1. Inplicit Differentiation Problem

The problem is to prove that $\frac{dy}{dx}=\frac{-1}{(x+1)^2}$when $x\sqrt{y+1}+y\sqrt{x+1}=0$. I tried substituting $x=\tan^2\theta$ and $y=\tan^2\phi$ but then I got stuck. I tried many other things but this was the only notable one.

thanks.

2. Re: Inplicit Differentiation Problem

Do you know about the chain rule?
For example: Solve $\frac{d}{dx}(\sqrt{x+1})$
Let $y=\sqrt{x+1}$ and $u=x+1$

Then: $\frac{dy}{dx}=\frac{du}{dx}\frac{dy}{du}=(1)(\frac {1}{2\sqrt{u}})=\frac{1}{2\sqrt{x+1}}$

3. Re: Inplicit Differentiation Problem

Yes, I know the basic formulae and algebra of derivatives.

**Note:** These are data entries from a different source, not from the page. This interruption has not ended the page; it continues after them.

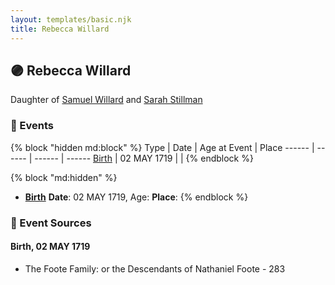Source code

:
 ```yaml
---
layout: templates/basic.njk
title: Rebecca Willard
---
```

## 🟣 Rebecca Willard

Daughter of [Samuel Willard](/people/1/12362566) and [Sarah Stillman](/people/9/9722974)

### 📆 Events

{% block "hidden md:block" %}
Type | Date | Age at Event | Place
------ | ------ | ------ | ------
[Birth](#event-event-2) | 02 MAY 1719 |  |
{% endblock %}

{% block "md:hidden" %}
- **[Birth](#event-event-2)**
**Date**: 02 MAY 1719, Age:
**Place**:
{% endblock %}

### 📰 Event Sources

#### <a id="event-event-2"></a> Birth, 02 MAY 1719
* The Foote Family: or the Descendants of Nathaniel Foote  - 283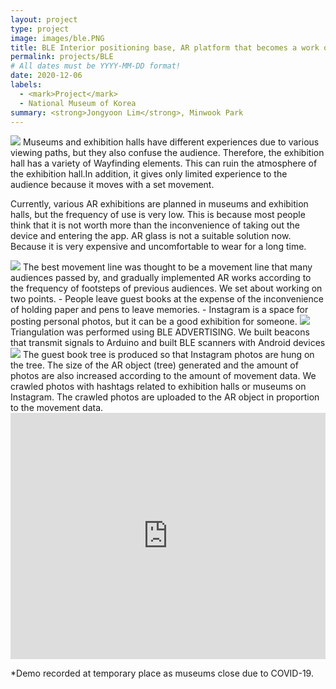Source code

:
 ```yaml
---
layout: project
type: project
image: images/ble.PNG
title: BLE Interior positioning base, AR platform that becomes a work of Art
permalink: projects/BLE
# All dates must be YYYY-MM-DD format!
date: 2020-12-06
labels:
  - <mark>Project</mark>
  - National Museum of Korea
summary: <strong>Jongyoon Lim</strong>, Minwook Park
---
```


<img class="ui image" src="https://user-images.githubusercontent.com/55519519/169964567-45172479-6606-4e0d-a6ce-49880880754c.png">
Museums and exhibition halls have different experiences due to various viewing paths, but they also confuse the audience. Therefore, the exhibition hall has a variety of Wayfinding elements. This can ruin the atmosphere of the exhibition hall.In addition, it gives only limited experience to the audience because it moves with a set movement.

Currently, various AR exhibitions are planned in museums and exhibition halls, but the frequency of use is very low. This is because most people think that it is not worth more than the inconvenience of taking out the device and entering the app. AR glass is not a suitable solution now. Because it is very expensive and uncomfortable to wear for a long time.

<img class="ui image" src="https://user-images.githubusercontent.com/55519519/169965061-7edaf2f8-bde0-446e-ba5e-eaf77ab041c1.png">
The best movement line was thought to be a movement line that many audiences passed by, and gradually implemented AR works according to the frequency of footsteps of previous audiences. We set about working on two points.
- People leave guest books at the expense of the inconvenience of holding paper and pens to leave memories.
- Instagram is a space for posting personal photos, but it can be a good exhibition for someone.

<img class="ui image" src="https://user-images.githubusercontent.com/55519519/169963139-d175ae9f-1e99-437e-8ec0-62884c9620ce.png">
Triangulation was performed using BLE ADVERTISING. We built beacons that transmit signals to Arduino and built BLE scanners with Android devices

<img class="ui image" src="https://user-images.githubusercontent.com/55519519/169965258-c70cc2a8-b139-4d13-926e-34eabf4dd35f.png">
The guest book tree is produced so that Instagram photos are hung on the tree. The size of the AR object (tree) generated and the amount of photos are also increased according to the amount of movement data. We crawled photos with hashtags related to exhibition halls or museums on Instagram. The crawled photos are uploaded to the AR object in proportion to the movement data.

<br>
<iframe width="100%" height="394" src="https://www.youtube.com/embed/EeVNgkGrr6k" title="YouTube video player" frameborder="0" allow="accelerometer; autoplay; clipboard-write; encrypted-media; gyroscope; picture-in-picture" allowfullscreen></iframe>

*Demo recorded at temporary place as museums close due to COVID-19.
<br><br><br><br><br><br><br>

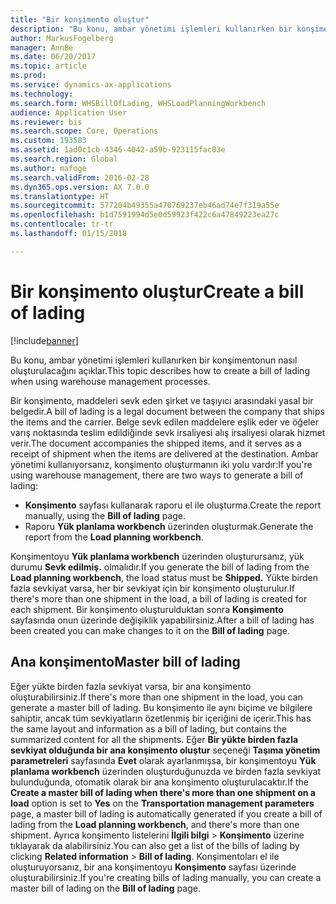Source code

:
 ```yaml
---
title: "Bir konşimento oluştur"
description: "Bu konu, ambar yönetimi işlemleri kullanırken bir konşimentonun nasıl oluşturulacağını açıklar."
author: MarkusFogelberg
manager: AnnBe
ms.date: 06/20/2017
ms.topic: article
ms.prod: 
ms.service: dynamics-ax-applications
ms.technology: 
ms.search.form: WHSBillOfLading, WHSLoadPlanningWorkbench
audience: Application User
ms.reviewer: bis
ms.search.scope: Core, Operations
ms.custom: 193583
ms.assetid: 1ad0c1cb-4346-4042-a59b-923115fac03e
ms.search.region: Global
ms.author: mafoge
ms.search.validFrom: 2016-02-28
ms.dyn365.ops.version: AX 7.0.0
ms.translationtype: HT
ms.sourcegitcommit: 577204b49355a470769237eb46ad74e7f319a55e
ms.openlocfilehash: b1d7591994d5e0d59923f422c6a47849223ea27c
ms.contentlocale: tr-tr
ms.lasthandoff: 01/15/2018

---
```


# <a name="create-a-bill-of-lading"></a><span data-ttu-id="84e95-103">Bir konşimento oluştur</span><span class="sxs-lookup"><span data-stu-id="84e95-103">Create a bill of lading</span></span>

[!include[banner](../includes/banner.md)]


<span data-ttu-id="84e95-104">Bu konu, ambar yönetimi işlemleri kullanırken bir konşimentonun nasıl oluşturulacağını açıklar.</span><span class="sxs-lookup"><span data-stu-id="84e95-104">This topic describes how to create a bill of lading when using warehouse management processes.</span></span>  

<span data-ttu-id="84e95-105">Bir konşimento, maddeleri sevk eden şirket ve taşıyıcı arasındaki yasal bir belgedir.</span><span class="sxs-lookup"><span data-stu-id="84e95-105">A bill of lading is a legal document between the company that ships the items and the carrier.</span></span> <span data-ttu-id="84e95-106">Belge sevk edilen maddelere eşlik eder ve öğeler varış noktasında teslim edildiğinde sevk irsaliyesi alış irsaliyesi olarak hizmet verir.</span><span class="sxs-lookup"><span data-stu-id="84e95-106">The document accompanies the shipped items, and it serves as a receipt of shipment when the items are delivered at the destination.</span></span> <span data-ttu-id="84e95-107">Ambar yönetimi kullanıyorsanız, konşimento oluşturmanın iki yolu vardır:</span><span class="sxs-lookup"><span data-stu-id="84e95-107">If you're using warehouse management, there are two ways to generate a bill of lading:</span></span>

  -   <span data-ttu-id="84e95-108">**Konşimento** sayfası kullanarak raporu el ile oluşturma.</span><span class="sxs-lookup"><span data-stu-id="84e95-108">Create the report manually, using the **Bill of lading** page.</span></span>
  -   <span data-ttu-id="84e95-109">Raporu **Yük planlama workbench** üzerinden oluşturmak.</span><span class="sxs-lookup"><span data-stu-id="84e95-109">Generate the report from the **Load planning workbench**.</span></span>

<span data-ttu-id="84e95-110">Konşimentoyu **Yük planlama workbench** üzerinden oluşturursanız, yük durumu **Sevk edilmiş.** olmalıdır.</span><span class="sxs-lookup"><span data-stu-id="84e95-110">If you generate the bill of lading from the **Load planning workbench**, the load status must be **Shipped.**</span></span> <span data-ttu-id="84e95-111">Yükte birden fazla sevkiyat varsa, her bir sevkiyat için bir konşimento oluşturulur.</span><span class="sxs-lookup"><span data-stu-id="84e95-111">If there's more than one shipment in the load, a bill of lading is created for each shipment.</span></span> <span data-ttu-id="84e95-112">Bir konşimento oluşturulduktan sonra **Konşimento** sayfasında onun üzerinde değişiklik yapabilirsiniz.</span><span class="sxs-lookup"><span data-stu-id="84e95-112">After a bill of lading has been created you can make changes to it on the **Bill of lading** page.</span></span>

## <a name="master-bill-of-lading"></a><span data-ttu-id="84e95-113">Ana konşimento</span><span class="sxs-lookup"><span data-stu-id="84e95-113">Master bill of lading</span></span>
<span data-ttu-id="84e95-114">Eğer yükte birden fazla sevkiyat varsa, bir ana konşimento oluşturabilirsiniz.</span><span class="sxs-lookup"><span data-stu-id="84e95-114">If there's more than one shipment in the load, you can generate a master bill of lading.</span></span> <span data-ttu-id="84e95-115">Bu konşimento ile aynı biçime ve bilgilere sahiptir, ancak tüm sevkiyatların özetlenmiş bir içeriğini de içerir.</span><span class="sxs-lookup"><span data-stu-id="84e95-115">This has the same layout and information as a bill of lading, but contains the summarized content for all the shipments.</span></span> <span data-ttu-id="84e95-116">Eğer **Bir yükte birden fazla sevkiyat olduğunda bir ana konşimento oluştur** seçeneği **Taşıma yönetim parametreleri** sayfasında **Evet** olarak ayarlanmışsa, bir konşimentoyu **Yük planlama workbench** üzerinden oluşturduğunuzda ve birden fazla sevkiyat bulunduğunda, otomatik olarak bir ana konşimento oluşturulacaktır.</span><span class="sxs-lookup"><span data-stu-id="84e95-116">If the **Create a master bill of lading when there's more than one shipment on a load** option is set to **Yes** on the **Transportation management parameters** page, a master bill of lading is automatically generated if you create a bill of lading from the **Load planning workbench**, and there's more than one shipment.</span></span> <span data-ttu-id="84e95-117">Ayrıca konşimento listelerini **İlgili bilgi** &gt; **Konşimento** üzerine tıklayarak da alabilirsiniz.</span><span class="sxs-lookup"><span data-stu-id="84e95-117">You can also get a list of the bills of lading by clicking **Related information** &gt; **Bill of lading**.</span></span> <span data-ttu-id="84e95-118">Konşimentoları el ile oluşturuyorsanız, bir ana konşimentoyu **Konşimento** sayfası üzerinde oluşturabilirsiniz.</span><span class="sxs-lookup"><span data-stu-id="84e95-118">If you're creating bills of lading manually, you can create a master bill of lading on the **Bill of lading** page.</span></span>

4. Re: Inplicit Differentiation Problem

Just in case a picture helps...

... where (key in spoiler) ...

Spoiler:

... is the chain rule. Straight continuous lines differentiate downwards (integrate up) with respect to the main variable (in this case x), and the straight dashed line similarly but with respect to the dashed balloon expression (the inner function of the composite which is subject to the chain rule).

But this is wrapped inside the legs-uncrossed version of...

... the product rule, where, again, straight continuous lines are differentiating downwards with respect to x.

Larger

Solve the bottom row (for dy/dx).

Edit: ... which is easier said than done. Wolfram doesn't have any better ideas: differentiate x sqrt&#40;y&#43;1&#41; &#43; y sqrt&#40;x&#43;1&#41; &#61; 0 with respect to x - Wolfram|Alpha.

Ok, I'm beginning to see the tan^2 idea...

... nah! Was it suggested? What is the context?

5. Re: Inplicit Differentiation Problem

I took the original equation, moved one term to the RHS, squared both sides of the resulting equation and arrived at this quadratic equation ...

$(x+1)y^2 - x^2y - x^2 = 0$

$y = \frac{x^2 \pm \sqrt{x^4 - 4(x+1)(-x^2)}}{2(x+1)}$

which simplifies to either $y = x$ (which, by inspection, does not work in the original equation) or $y = \frac{-x}{x+1}$

the derivative of the second equation is $y' = \frac{-1}{(x+1)^2}$

might be some other way, but I don't see it ...

6. Re: Inplicit Differentiation Problem

Originally Posted by skeeter
might be some other way, but I don't see it ...
You have chosen the best way in this case.

7. Re: Inplicit Differentiation Problem

I agree with FernandoRevilla. this is the best way. thanks again.